[PATCH 01/10] mm: update_lru_size warn and reset bad lru_size

From: Hugh Dickins
Date: Tue Apr 05 2016 - 16:40:14 EST


Though debug kernels have a VM_BUG_ON to help protect from misaccounting
lru_size, non-debug kernels are liable to wrap it around: and then the
vast unsigned long size draws page reclaim into a loop of repeatedly
doing nothing on an empty list, without even a cond_resched().

That soft lockup looks confusingly like an over-busy reclaim scenario,
with lots of contention on the lru_lock in shrink_inactive_list():
yet has a totally different origin.

Help differentiate with a custom warning in mem_cgroup_update_lru_size(),
even in non-debug kernels; and reset the size to avoid the lockup. But
the particular bug which suggested this change was mine alone, and since
fixed.

Make it a WARN_ONCE: the first occurrence is the most informative, a
flurry may follow, yet even when rate-limited little more is learnt.

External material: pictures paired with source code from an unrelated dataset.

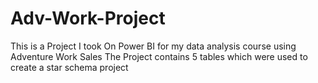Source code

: # Adv-Work-Project
This is a Project I took On Power BI for my data analysis course using Adventure Work Sales
The Project contains 5 tables which were used to create a star schema project
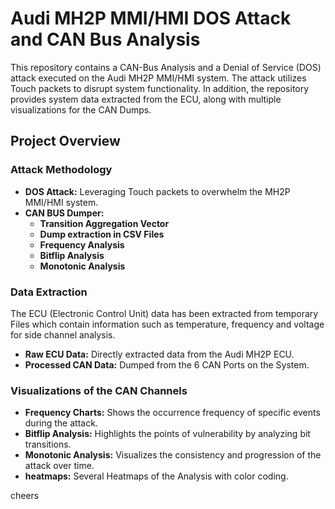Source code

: # Audi MH2P MMI/HMI DOS Attack and CAN Bus Analysis

This repository contains a CAN-Bus Analysis and a Denial of Service (DOS) attack executed on the Audi MH2P MMI/HMI system. The attack utilizes Touch packets to disrupt system functionality. In addition, the repository provides system data extracted from the ECU, along with multiple visualizations for the CAN Dumps.

## Project Overview

### Attack Methodology
- **DOS Attack:** Leveraging Touch packets to overwhelm the MH2P MMI/HMI system.
- **CAN BUS Dumper:**
  - **Transition Aggregation Vector**
  - **Dump extraction in CSV Files**
  - **Frequency Analysis**
  - **Bitflip Analysis**
  - **Monotonic Analysis**

### Data Extraction
The ECU (Electronic Control Unit) data has been extracted from temporary Files which contain information such as temperature, frequency and voltage for side channel analysis.

- **Raw ECU Data:** Directly extracted data from the Audi MH2P ECU.
- **Processed CAN Data:** Dumped from the 6 CAN Ports on the System.

### Visualizations of the CAN Channels

- **Frequency Charts:** Shows the occurrence frequency of specific events during the attack.
- **Bitflip Analysis:** Highlights the points of vulnerability by analyzing bit transitions.
- **Monotonic Analysis:** Visualizes the consistency and progression of the attack over time.
- **heatmaps:** Several Heatmaps of the Analysis with color coding.

cheers
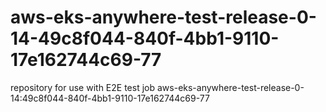 # aws-eks-anywhere-test-release-0-14-49c8f044-840f-4bb1-9110-17e162744c69-77
repository for use with E2E test job aws-eks-anywhere-test-release-0-14:49c8f044-840f-4bb1-9110-17e162744c69-77
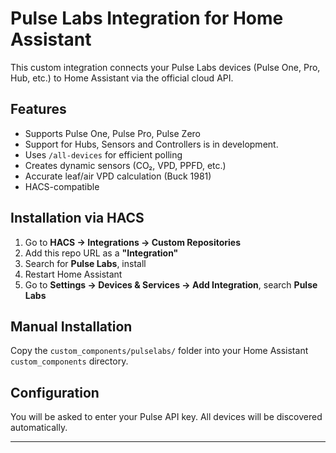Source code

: ﻿# Pulse Labs Integration for Home Assistant

This custom integration connects your Pulse Labs devices (Pulse One, Pro, Hub, etc.) to Home Assistant via the official cloud API.

## Features

- Supports Pulse One, Pulse Pro, Pulse Zero
- Support for Hubs, Sensors and Controllers is in development.
- Uses `/all-devices` for efficient polling
- Creates dynamic sensors (CO₂, VPD, PPFD, etc.)
- Accurate leaf/air VPD calculation (Buck 1981)
- HACS-compatible

## Installation via HACS

1. Go to **HACS → Integrations → Custom Repositories**
2. Add this repo URL as a **"Integration"**
3. Search for **Pulse Labs**, install
4. Restart Home Assistant
5. Go to **Settings → Devices & Services → Add Integration**, search **Pulse Labs**

## Manual Installation

Copy the `custom_components/pulselabs/` folder into your Home Assistant `custom_components` directory.

## Configuration

You will be asked to enter your Pulse API key. All devices will be discovered automatically.

---
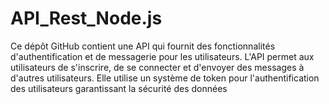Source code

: # API_Rest_Node.js
Ce dépôt GitHub contient une API qui fournit des fonctionnalités d'authentification et de messagerie pour les utilisateurs. L'API permet aux utilisateurs de s'inscrire, de se connecter et d'envoyer des messages à d'autres utilisateurs. Elle utilise un système de token pour l'authentification des utilisateurs garantissant la sécurité des données
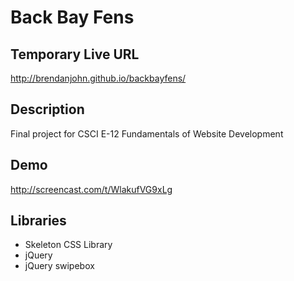 # Back Bay Fens

## Temporary Live URL
http://brendanjohn.github.io/backbayfens/

## Description
Final project for CSCI E-12 Fundamentals of Website Development

## Demo
<http://screencast.com/t/WlakufVG9xLg>


## Libraries
* Skeleton CSS Library
* jQuery
* jQuery swipebox
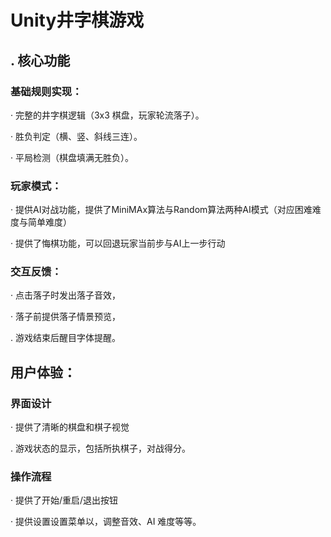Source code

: # Unity井字棋游戏
## . 核心功能​​
### 基础规则实现​​：
 
 · 完整的井字棋逻辑（3x3 棋盘，玩家轮流落子）。

 · 胜负判定（横、竖、斜线三连）。

 · 平局检测（棋盘填满无胜负）。

### ​​玩家模式​​：
 · 提供AI对战功能，提供了MiniMAx算法与Random算法两种AI模式（对应困难难度与简单难度）

 · 提供了悔棋功能，可以回退玩家当前步与AI上一步行动

### 交互反馈：
 · 点击落子时发出落子音效，

 · 落子前提供落子情景预览，

 . 游戏结束后醒目字体提醒。

## 用户体验：
### 界面设计
 · 提供了清晰的棋盘和棋子视觉
 
 . 游戏状态的显示，包括所执棋子，对战得分。

### 操作流程
 · 提供了开始/重启/退出按钮
 
 · 提供设置设置菜单以，调整音效、AI 难度等等。
 
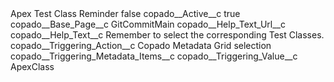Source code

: <?xml version="1.0" encoding="UTF-8"?>
<CustomMetadata xmlns="http://soap.sforce.com/2006/04/metadata" xmlns:xsi="http://www.w3.org/2001/XMLSchema-instance" xmlns:xsd="http://www.w3.org/2001/XMLSchema">
    <label>Apex Test Class Reminder</label>
    <protected>false</protected>
    <values>
        <field>copado__Active__c</field>
        <value xsi:type="xsd:boolean">true</value>
    </values>
    <values>
        <field>copado__Base_Page__c</field>
        <value xsi:type="xsd:string">GitCommitMain</value>
    </values>
    <values>
        <field>copado__Help_Text_Url__c</field>
        <value xsi:nil="true"/>
    </values>
    <values>
        <field>copado__Help_Text__c</field>
        <value xsi:type="xsd:string">Remember to select the corresponding Test Classes.</value>
    </values>
    <values>
        <field>copado__Triggering_Action__c</field>
        <value xsi:type="xsd:string">Copado Metadata Grid selection</value>
    </values>
    <values>
        <field>copado__Triggering_Metadata_Items__c</field>
        <value xsi:nil="true"/>
    </values>
    <values>
        <field>copado__Triggering_Value__c</field>
        <value xsi:type="xsd:string">ApexClass</value>
    </values>
</CustomMetadata>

Signed-off-by: Hugh Dickins <hughd@xxxxxxxxxx>
---
include/linux/mm_inline.h | 2 +-
mm/memcontrol.c | 24 ++++++++++++++++++++----
2 files changed, 21 insertions(+), 5 deletions(-)

--- a/include/linux/mm_inline.h
+++ b/include/linux/mm_inline.h
@@ -35,8 +35,8 @@ static __always_inline void del_page_fro
struct lruvec *lruvec, enum lru_list lru)
{
int nr_pages = hpage_nr_pages(page);
- mem_cgroup_update_lru_size(lruvec, lru, -nr_pages);
list_del(&page->lru);
+ mem_cgroup_update_lru_size(lruvec, lru, -nr_pages);
__mod_zone_page_state(lruvec_zone(lruvec), NR_LRU_BASE + lru, -nr_pages);
}

--- a/mm/memcontrol.c
+++ b/mm/memcontrol.c
@@ -1022,22 +1022,38 @@ out:
* @lru: index of lru list the page is sitting on
* @nr_pages: positive when adding or negative when removing
*
- * This function must be called when a page is added to or removed from an
- * lru list.
+ * This function must be called under lru_lock, just before a page is added
+ * to or just after a page is removed from an lru list (that ordering being
+ * so as to allow it to check that lru_size 0 is consistent with list_empty).
*/
void mem_cgroup_update_lru_size(struct lruvec *lruvec, enum lru_list lru,
int nr_pages)
{
struct mem_cgroup_per_zone *mz;
unsigned long *lru_size;
+ long size;
+ bool empty;

if (mem_cgroup_disabled())
return;

mz = container_of(lruvec, struct mem_cgroup_per_zone, lruvec);
lru_size = mz->lru_size + lru;
- *lru_size += nr_pages;
- VM_BUG_ON((long)(*lru_size) < 0);
+ empty = list_empty(lruvec->lists + lru);
+
+ if (nr_pages < 0)
+ *lru_size += nr_pages;
+
+ size = *lru_size;
+ if (WARN_ONCE(size < 0 || empty != !size,
+ "%s(%p, %d, %d): lru_size %ld but %sempty\n",
+ __func__, lruvec, lru, nr_pages, size, empty ? "" : "not ")) {
+ VM_BUG_ON(1);
+ *lru_size = 0;
+ }
+
+ if (nr_pages > 0)
+ *lru_size += nr_pages;
}

bool task_in_mem_cgroup(struct task_struct *task, struct mem_cgroup *memcg)